Hey team,
During recent 121s, a couple people brought up with me the issue of lack of strong leadership around devops and the overall messy situation we have today. So I’ve been thinking about it this week and now I want to summarize some of the problems and a proposed solution.
Ticket for this post: MNG-2210.
Feel free to skip the challenges part if you already know all these things
OCIM Challenges
Ocim is used and developed by everyone but often not clearly owned by anyone, and though we occasionally have discoveries where we agree on the next steps of its evolution, it is currently a chimera with a lot of different ideas stitched together into a hacky system - albeit one that works.
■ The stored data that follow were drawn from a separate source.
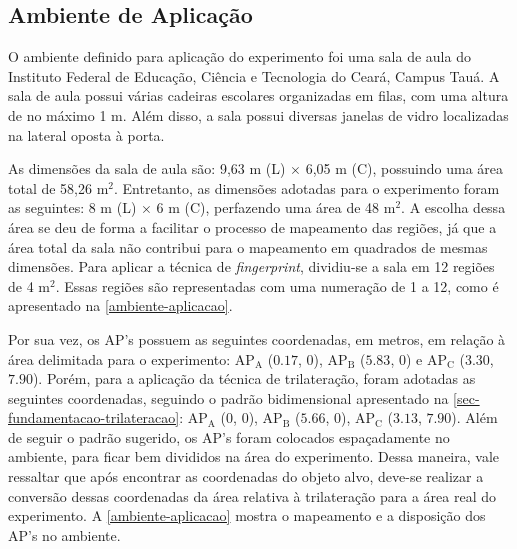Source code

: \documentclass[12pt]{artigoifce}
\begin{document}
\subsection{Ambiente de Aplicação}
\label{sec-metodogolia-ambiente}

O ambiente definido para aplicação do experimento foi uma sala de aula do Instituto Federal de Educação, Ciência e Tecnologia do Ceará, Campus Tauá. A sala de aula possui várias cadeiras escolares organizadas em filas, com uma altura de no máximo 1 m. Além disso, a sala possui diversas janelas de vidro localizadas na lateral oposta à porta. 

As dimensões da sala de aula são: 9,63 m (L) $\times$ 6,05 m (C), possuindo uma área total de 58,26 m$^2$. Entretanto, as dimensões adotadas para o experimento foram as seguintes: 8 m (L) $\times$ 6 m (C), perfazendo uma área de 48 m$^2$. A escolha dessa área se deu de forma a facilitar o processo de mapeamento das regiões, já que a área total da sala não contribui para o mapeamento em quadrados de mesmas dimensões. Para aplicar a técnica de \textit{fingerprint}, dividiu-se a sala em 12 regiões de 4 m$^2$. Essas regiões são representadas com uma numeração de 1 a 12, como é apresentado na \autoref{ambiente-aplicacao}. 

Por sua vez, os AP's possuem as seguintes coordenadas, em metros, em relação à área delimitada para o experimento: AP$_\text{A}$ ($0.17$, $0$), AP$_\text{B}$ ($5.83$, $0$) e AP$_\text{C}$ ($3.30$, $7.90$). Porém, para a aplicação da técnica de trilateração, foram adotadas as seguintes coordenadas, seguindo o padrão bidimensional apresentado na \autoref{sec-fundamentacao-trilateracao}: AP$_\text{A}$ ($0$, $0$), AP$_\text{B}$ ($5.66$, $0$), AP$_\text{C}$ ($3.13$, $7.90$). Além de seguir o padrão sugerido, os AP's foram colocados espaçadamente no ambiente, para ficar bem divididos na área do experimento. Dessa maneira, vale ressaltar que após encontrar as coordenadas do objeto alvo, deve-se realizar a conversão dessas coordenadas da área relativa à trilateração para a área real do experimento. A \autoref{ambiente-aplicacao} mostra o mapeamento e a disposição dos AP's no ambiente. 
\end{document}
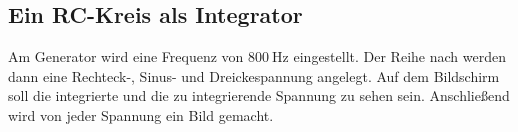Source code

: \subsection{Ein RC-Kreis als Integrator} %
\label{sub:Integrator_durch}
Am Generator wird eine Frequenz von $\qty{800}{\hertz}$ eingestellt.
Der Reihe nach werden dann eine Rechteck-, Sinus- und Dreickespannung angelegt.
Auf dem Bildschirm soll die integrierte und die zu integrierende Spannung zu sehen sein.
Anschließend wird von jeder Spannung ein Bild gemacht.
- The original idea (I think) was that Ocim would contain the code to automate our entire company, which is why the repo is still called
opencraft
, which can be confusing. Needless to say, this vision was never realized at all, and the code for automating our company is split into many different projects (Sprints, accounting, crafty 1, crafty 2, crafty 3, …). - Since we thought Ocim might deploy different things besides Open edX, there is a complicated (potentially confusing) abstraction layer that I wrote called Instance, which is subclassed by
OpenEdXInstance
. Every instance has two different IDs, itsOpenEdXInstance
ID and itsInstanceReference
ID, and you have to not confuse them. - Xavier’s original idea was for Ocim to be entirely driven by GitHub Pull Requests, and that every interaction with Ocim would be through comments and commands on GitHub pull requests. I then tried to take it in a different direction, with a more UI-first approach for launching instances and compartmentalizing the PR code into a separate
pr_watcher
module. Since then I don’t even know what direction has been taken, but needless to say these are very different approaches and they all leave some technical debt. - Ocim was designed to use OpenStack as an abstraction layer so we could deploy to “any OpenStack Cloud host” and not be tied to one provider (OVH). However, due to OpenStack having a lot of issues with complexity, maintenance, design, politics, etc. it turned out that there were virtually no other public OpenStack cloud providers besides OVH at a reasonable price point. So we’ve ended up tied to OVH in the end anyways, and they haven’t been very reliable. In fact some of our servers once went offline in a literal fire.
- Ocim has two different UIs, https://console.opencraft.com/ and https://manage.opencraft.com/ which use totally different technology stacks.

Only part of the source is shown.